What you should do: Report each line from the listing that the string "Mears" appears in.

Available data:
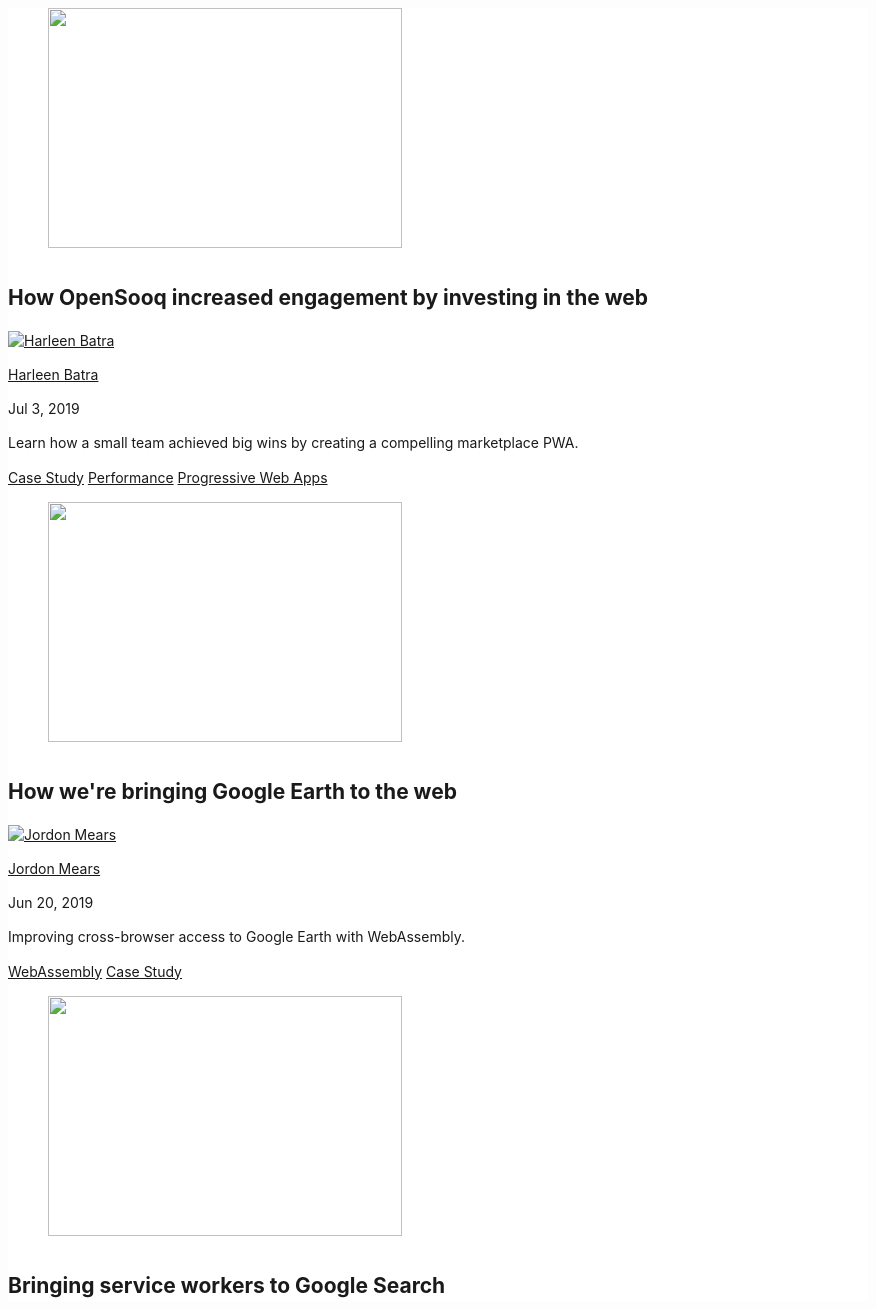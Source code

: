 <figure><img src="https://web-dev.imgix.net/image/admin/AxbQe1JfE7WXPUzhFw9I.jpg?auto=format&amp;fit=crop&amp;h=240&amp;w=354" class="w-card-base__image" sizes="(min-width: 354px) 354px, calc(100vw - 48px)" srcset="https://web-dev.imgix.net/image/admin/AxbQe1JfE7WXPUzhFw9I.jpg?fit=crop&amp;h=240&amp;w=354&amp;auto=format&amp;dpr=1&amp;q=75, https://web-dev.imgix.net/image/admin/AxbQe1JfE7WXPUzhFw9I.jpg?fit=crop&amp;h=240&amp;w=354&amp;auto=format&amp;dpr=2&amp;q=50 2x, https://web-dev.imgix.net/image/admin/AxbQe1JfE7WXPUzhFw9I.jpg?fit=crop&amp;h=240&amp;w=354&amp;auto=format&amp;dpr=3&amp;q=35 3x, https://web-dev.imgix.net/image/admin/AxbQe1JfE7WXPUzhFw9I.jpg?fit=crop&amp;h=240&amp;w=354&amp;auto=format&amp;dpr=4&amp;q=23 4x, https://web-dev.imgix.net/image/admin/AxbQe1JfE7WXPUzhFw9I.jpg?fit=crop&amp;h=240&amp;w=354&amp;auto=format&amp;dpr=5&amp;q=20 5x" width="354" height="240" /></figure>

<a href="/opensooq-case-study/" class="w-card-base__link"></a>

## How OpenSooq increased engagement by investing in the web

[<img src="https://web-dev.imgix.net/image/admin/msXgnzpR066rwvDz772V.jpg?auto=format&amp;fit=crop&amp;h=40&amp;w=40" alt="Harleen Batra" class="w-author__image w-author__image--small" sizes="(min-width: 40px) 40px, calc(100vw - 48px)" srcset="https://web-dev.imgix.net/image/admin/msXgnzpR066rwvDz772V.jpg?fit=crop&amp;h=40&amp;w=40&amp;auto=format&amp;dpr=1&amp;q=75, https://web-dev.imgix.net/image/admin/msXgnzpR066rwvDz772V.jpg?fit=crop&amp;h=40&amp;w=40&amp;auto=format&amp;dpr=2&amp;q=50 2x, https://web-dev.imgix.net/image/admin/msXgnzpR066rwvDz772V.jpg?fit=crop&amp;h=40&amp;w=40&amp;auto=format&amp;dpr=3&amp;q=35 3x, https://web-dev.imgix.net/image/admin/msXgnzpR066rwvDz772V.jpg?fit=crop&amp;h=40&amp;w=40&amp;auto=format&amp;dpr=4&amp;q=23 4x, https://web-dev.imgix.net/image/admin/msXgnzpR066rwvDz772V.jpg?fit=crop&amp;h=40&amp;w=40&amp;auto=format&amp;dpr=5&amp;q=20 5x" width="40" height="40" />](/authors/hbatra/)

<span class="w-author__name"><a href="/authors/hbatra/" class="w-author__name-link">Harleen Batra</a></span>

Jul 3, 2019

<a href="/opensooq-case-study/" class="w-card-base__link"></a>

Learn how a small team achieved big wins by creating a compelling marketplace PWA.

<a href="/tags/case-study/" class="w-chip">Case Study</a> <a href="/tags/performance/" class="w-chip">Performance</a> <a href="/tags/progressive-web-apps/" class="w-chip">Progressive Web Apps</a>

<a href="/earth-webassembly/" class="w-card-base__link"></a>

<figure><img src="https://web-dev.imgix.net/image/admin/W2buTZDHpZeTqiO1pbCQ.jpg?auto=format&amp;fit=crop&amp;h=240&amp;w=354" class="w-card-base__image" sizes="(min-width: 354px) 354px, calc(100vw - 48px)" srcset="https://web-dev.imgix.net/image/admin/W2buTZDHpZeTqiO1pbCQ.jpg?fit=crop&amp;h=240&amp;w=354&amp;auto=format&amp;dpr=1&amp;q=75, https://web-dev.imgix.net/image/admin/W2buTZDHpZeTqiO1pbCQ.jpg?fit=crop&amp;h=240&amp;w=354&amp;auto=format&amp;dpr=2&amp;q=50 2x, https://web-dev.imgix.net/image/admin/W2buTZDHpZeTqiO1pbCQ.jpg?fit=crop&amp;h=240&amp;w=354&amp;auto=format&amp;dpr=3&amp;q=35 3x, https://web-dev.imgix.net/image/admin/W2buTZDHpZeTqiO1pbCQ.jpg?fit=crop&amp;h=240&amp;w=354&amp;auto=format&amp;dpr=4&amp;q=23 4x, https://web-dev.imgix.net/image/admin/W2buTZDHpZeTqiO1pbCQ.jpg?fit=crop&amp;h=240&amp;w=354&amp;auto=format&amp;dpr=5&amp;q=20 5x" width="354" height="240" /></figure>

<a href="/earth-webassembly/" class="w-card-base__link"></a>

## How we're bringing Google Earth to the web

[<img src="https://web-dev.imgix.net/image/admin/NjW9TEPrICgYcmSWgliA.jpg?auto=format&amp;fit=crop&amp;h=40&amp;w=40" alt="Jordon Mears‎" class="w-author__image w-author__image--small" sizes="(min-width: 40px) 40px, calc(100vw - 48px)" srcset="https://web-dev.imgix.net/image/admin/NjW9TEPrICgYcmSWgliA.jpg?fit=crop&amp;h=40&amp;w=40&amp;auto=format&amp;dpr=1&amp;q=75, https://web-dev.imgix.net/image/admin/NjW9TEPrICgYcmSWgliA.jpg?fit=crop&amp;h=40&amp;w=40&amp;auto=format&amp;dpr=2&amp;q=50 2x, https://web-dev.imgix.net/image/admin/NjW9TEPrICgYcmSWgliA.jpg?fit=crop&amp;h=40&amp;w=40&amp;auto=format&amp;dpr=3&amp;q=35 3x, https://web-dev.imgix.net/image/admin/NjW9TEPrICgYcmSWgliA.jpg?fit=crop&amp;h=40&amp;w=40&amp;auto=format&amp;dpr=4&amp;q=23 4x, https://web-dev.imgix.net/image/admin/NjW9TEPrICgYcmSWgliA.jpg?fit=crop&amp;h=40&amp;w=40&amp;auto=format&amp;dpr=5&amp;q=20 5x" width="40" height="40" />](/authors/jormears/)

<span class="w-author__name"><a href="/authors/jormears/" class="w-author__name-link">Jordon Mears‎</a></span>

Jun 20, 2019

<a href="/earth-webassembly/" class="w-card-base__link"></a>

Improving cross-browser access to Google Earth with WebAssembly.

<a href="/tags/webassembly/" class="w-chip">WebAssembly</a> <a href="/tags/case-study/" class="w-chip">Case Study</a>

<a href="/google-search-sw/" class="w-card-base__link"></a>

<figure><img src="https://web-dev.imgix.net/image/admin/SEsw9jtfge6PSYNqTkUl.jpg?auto=format&amp;fit=crop&amp;h=240&amp;w=354" class="w-card-base__image" sizes="(min-width: 354px) 354px, calc(100vw - 48px)" srcset="https://web-dev.imgix.net/image/admin/SEsw9jtfge6PSYNqTkUl.jpg?fit=crop&amp;h=240&amp;w=354&amp;auto=format&amp;dpr=1&amp;q=75, https://web-dev.imgix.net/image/admin/SEsw9jtfge6PSYNqTkUl.jpg?fit=crop&amp;h=240&amp;w=354&amp;auto=format&amp;dpr=2&amp;q=50 2x, https://web-dev.imgix.net/image/admin/SEsw9jtfge6PSYNqTkUl.jpg?fit=crop&amp;h=240&amp;w=354&amp;auto=format&amp;dpr=3&amp;q=35 3x, https://web-dev.imgix.net/image/admin/SEsw9jtfge6PSYNqTkUl.jpg?fit=crop&amp;h=240&amp;w=354&amp;auto=format&amp;dpr=4&amp;q=23 4x, https://web-dev.imgix.net/image/admin/SEsw9jtfge6PSYNqTkUl.jpg?fit=crop&amp;h=240&amp;w=354&amp;auto=format&amp;dpr=5&amp;q=20 5x" width="354" height="240" /></figure>

<a href="/google-search-sw/" class="w-card-base__link"></a>

## Bringing service workers to Google Search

Solution to the problem:
[<img src="https://web-dev.imgix.net/image/admin/NjW9TEPrICgYcmSWgliA.jpg?auto=format&amp;fit=crop&amp;h=40&amp;w=40" alt="Jordon Mears‎" class="w-author__image w-author__image--small" sizes="(min-width: 40px) 40px, calc(100vw - 48px)" srcset="https://web-dev.imgix.net/image/admin/NjW9TEPrICgYcmSWgliA.jpg?fit=crop&amp;h=40&amp;w=40&amp;auto=format&amp;dpr=1&amp;q=75, https://web-dev.imgix.net/image/admin/NjW9TEPrICgYcmSWgliA.jpg?fit=crop&amp;h=40&amp;w=40&amp;auto=format&amp;dpr=2&amp;q=50 2x, https://web-dev.imgix.net/image/admin/NjW9TEPrICgYcmSWgliA.jpg?fit=crop&amp;h=40&amp;w=40&amp;auto=format&amp;dpr=3&amp;q=35 3x, https://web-dev.imgix.net/image/admin/NjW9TEPrICgYcmSWgliA.jpg?fit=crop&amp;h=40&amp;w=40&amp;auto=format&amp;dpr=4&amp;q=23 4x, https://web-dev.imgix.net/image/admin/NjW9TEPrICgYcmSWgliA.jpg?fit=crop&amp;h=40&amp;w=40&amp;auto=format&amp;dpr=5&amp;q=20 5x" width="40" height="40" />](/authors/jormears/)
<span class="w-author__name"><a href="/authors/jormears/" class="w-author__name-link">Jordon Mears‎</a></span>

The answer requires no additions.